Klub młodniał, warszawska młodzież coraz liczniej uczestniczyła w szkoleniu narciarskim w stolicy i na obozach w górach. Powoli WKN przestawiał się z turystyki, do której brakowało na rynku odpowiedniego sprzętu. Zjazdy fascynowały wszystkich, a WKN odpowiadał na to zapotrzebowanie. Prowadzone kursy narciarskie i obozy w górach nie miały już czysto turystycznego charakteru. Poszczególne „zjazdowe” sukcesy zachęcały młodych narciarzy do uprawiania konkurencji alpejskich. WKN sięgał po najmłodszych – trudno teraz policzyć, przez ile lat organizowano „Zawody Krasnoludków” na Agrykoli, na stokach koło Sejmu, w warszawskim Morskim Oku na Mokotowie...
W 1965 roku nastąpiła kolejna „odgórnie zarządzona” reorganizacja sportu. „Sparta” – opiekun WKN – została rozwiązana i odtąd Klub był finansowany przez Wojewódzką Radę Ogólnozwiązkowej Federacji Sportu, Wychowania Fizycznego i Turystyki. Nowy „opiekun” z miejsca obciął dotację o połowę oraz zlikwidował dofinansowanie na dobrze rozwijającą się szkółkę skokową. Klub musiał przejść na nową formę finansowania, tzn. pokrywać koszty szkolenia dzieci i młodzieży z kieszeni rodziców.
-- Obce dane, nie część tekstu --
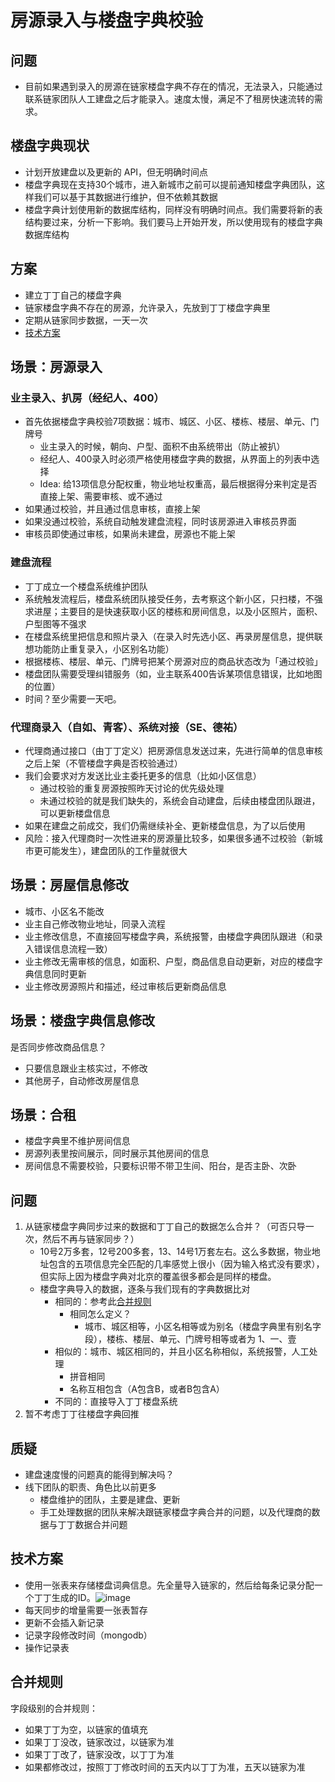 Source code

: # 房源录入与楼盘字典校验

## 问题

* 目前如果遇到录入的房源在链家楼盘字典不存在的情况，无法录入，只能通过联系链家团队人工建盘之后才能录入。速度太慢，满足不了租房快速流转的需求。

## 楼盘字典现状

* 计划开放建盘以及更新的 API，但无明确时间点
* 楼盘字典现在支持30个城市，进入新城市之前可以提前通知楼盘字典团队，这样我们可以基于其数据进行维护，但不依赖其数据
* 楼盘字典计划使用新的数据库结构，同样没有明确时间点。我们需要将新的表结构要过来，分析一下影响。我们要马上开始开发，所以使用现有的楼盘字典数据库结构

## 方案

* 建立丁丁自己的楼盘字典
* 链家楼盘字典不存在的房源，允许录入，先放到丁丁楼盘字典里
* 定期从链家同步数据，一天一次
* [技术方案](#技术方案)

## 场景：房源录入

### 业主录入、扒房（经纪人、400）

* 首先依据楼盘字典校验7项数据：城市、城区、小区、楼栋、楼层、单元、门牌号
	* 业主录入的时候，朝向、户型、面积不由系统带出（防止被扒）
	* 经纪人、400录入时必须严格使用楼盘字典的数据，从界面上的列表中选择
	* Idea: 给13项信息分配权重，物业地址权重高，最后根据得分来判定是否直接上架、需要审核、或不通过
* 如果通过校验，并且通过信息审核，直接上架
* 如果没通过校验，系统自动触发建盘流程，同时该房源进入审核员界面
* 审核员即使通过审核，如果尚未建盘，房源也不能上架

### 建盘流程

* 丁丁成立一个楼盘系统维护团队
* 系统触发流程后，楼盘系统团队接受任务，去考察这个新小区，只扫楼，不强求进屋；主要目的是快速获取小区的楼栋和房间信息，以及小区照片，面积、户型图等不强求
* 在楼盘系统里把信息和照片录入（在录入时先选小区、再录房屋信息，提供联想功能防止重复录入，小区别名功能）
* 根据楼栋、楼层、单元、门牌号把某个房源对应的商品状态改为「通过校验」
* 楼盘团队需要受理纠错服务（如，业主联系400告诉某项信息错误，比如地图的位置）
* 时间？至少需要一天吧。

### 代理商录入（自如、青客）、系统对接（SE、德祐）

* 代理商通过接口（由丁丁定义）把房源信息发送过来，先进行简单的信息审核之后上架（不管楼盘字典是否校验通过）
* 我们会要求对方发送比业主委托更多的信息（比如小区信息）
	* 通过校验的重复房源按照昨天讨论的优先级处理
	* 未通过校验的就是我们缺失的，系统会自动建盘，后续由楼盘团队跟进，可以更新楼盘信息
* 如果在建盘之前成交，我们仍需继续补全、更新楼盘信息，为了以后使用
* 风险：接入代理商时一次性进来的房源量比较多，如果很多通不过校验（新城市更可能发生），建盘团队的工作量就很大

## 场景：房屋信息修改

* 城市、小区名不能改
* 业主自己修改物业地址，同录入流程
* 业主修改信息，不直接回写楼盘字典，系统报警，由楼盘字典团队跟进（和录入错误信息流程一致）
* 业主修改无需审核的信息，如面积、户型，商品信息自动更新，对应的楼盘字典信息同时更新
* 业主修改房源照片和描述，经过审核后更新商品信息

## 场景：楼盘字典信息修改

是否同步修改商品信息？

* 只要信息跟业主核实过，不修改
* 其他房子，自动修改房屋信息

## 场景：合租

* 楼盘字典里不维护房间信息
* 房源列表里按间展示，同时展示其他房间的信息
* 房间信息不需要校验，只要标识带不带卫生间、阳台，是否主卧、次卧

## 问题

1. 从链家楼盘字典同步过来的数据和丁丁自己的数据怎么合并？（可否只导一次，然后不再与链家同步？）
	* 10号2万多套，12号200多套，13、14号1万套左右。这么多数据，物业地址包含的五项信息完全匹配的几率感觉上很小（因为输入格式没有要求），但实际上因为楼盘字典对北京的覆盖很多都会是同样的楼盘。
	* 楼盘字典导入的数据，逐条与我们现有的字典数据比对
		* 相同的：参考此[合并规则](#合并规则)
			* 相同怎么定义？
				* 城市、城区相等，小区名相等或为别名（楼盘字典里有别名字段），楼栋、楼层、单元、门牌号相等或者为 1、一、壹
		* 相似的：城市、城区相同的，并且小区名称相似，系统报警，人工处理
			* 拼音相同
			* 名称互相包含（A包含B，或者B包含A）
		* 不同的：直接导入丁丁楼盘系统
2. 暂不考虑丁丁往楼盘字典回推

## 质疑

* 建盘速度慢的问题真的能得到解决吗？
* 线下团队的职责、角色比以前更多
	* 楼盘维护的团队，主要是建盘、更新
	* 手工处理数据的团队来解决跟链家楼盘字典合并的问题，以及代理商的数据与丁丁数据合并问题
	
## 技术方案

* 使用一张表来存储楼盘词典信息。先全量导入链家的，然后给每条记录分配一个丁丁生成的ID。![image](http://7mnlla.com1.z0.glb.clouddn.com/solution1.png)
* 每天同步的增量需要一张表暂存
* 更新不会插入新记录
* 记录字段修改时间（mongodb）
* 操作记录表

## 合并规则

字段级别的合并规则：

* 如果丁丁为空，以链家的值填充
* 如果丁丁没改，链家改过，以链家为准
* 如果丁丁改了，链家没改，以丁丁为准
* 如果都修改过，按照丁丁修改时间的五天内以丁丁为准，五天以链家为准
Wspominając osiągnięcia zawodników, nie można pominąć osób, które przyczyniły się do ich osiągnięcia, a tym samym do rozwoju WKN. Do tego szerokiego grona należeli trenerzy i instruktorzy: Andrzej Ziemilski, Bohdan Łopieński, Janusz Pawlik, Stanisław Majoch, Tomasz Marzec, Ewa i Andrzej Niemińscy, Maria i Andrzej Sykut, Barbara Stańczyk, Halina Mijakowska, Mieczysław Ślusarz, Kazimierz Wysata, Marek Koselski, Bogdan Sobieraj, Janusz Rosa, Jerzy Góralczyk, Ryszard Franczak, Krzysztof Dołoszyński, Janina Jasiak, Leszek Puzynowski, Roman i Bogdan Kabulscy i wielu innych. Do działań zaangażowali się „społecznicy” – Zarząd i przyjaciele WKN, którzy wytrwale, nie przejmując się różnorodnymi kłopotami, łamiąc przeszkody poświęcali swój czas dla realizacji klubowych celów. Do najwytrwalszych należeli: Lucjan Szwedowski, Zbigniew Łopuszyński, Kazimierz Rapacki, Janusz Godzik, Janusz Rosa, Maria Wilgat, Maria Chachłowska, Barbara Rosłoniec, Wojciech Łepski, Władysław Wiński, Mieczysław Ostrowski.
W roku 1974 WKN liczył 873 członków. Jego działalność, ograniczona możliwościami finansowymi, skupiała się przede wszystkim na szkoleniu podstawowym dzieci i młodzieży. Klub dorobił się jednej z najlepszych w kraju kadry instruktorskiej, specjalistów do nauczania dzieci i młodzieży. Znaczną jej część stanowili wychowankowie WKN, których droga do szlif instruktorskich przebiegała w Klubie – od obozów dla dzieci, następnie młodzieżowych, poprzez szkolenie zawodnicze, starty w zawodach klubowych, międzyklubowych, ogólnopolskich, a nawet zagranicznych, aby następnie przejść kursy instruktorskie PZN.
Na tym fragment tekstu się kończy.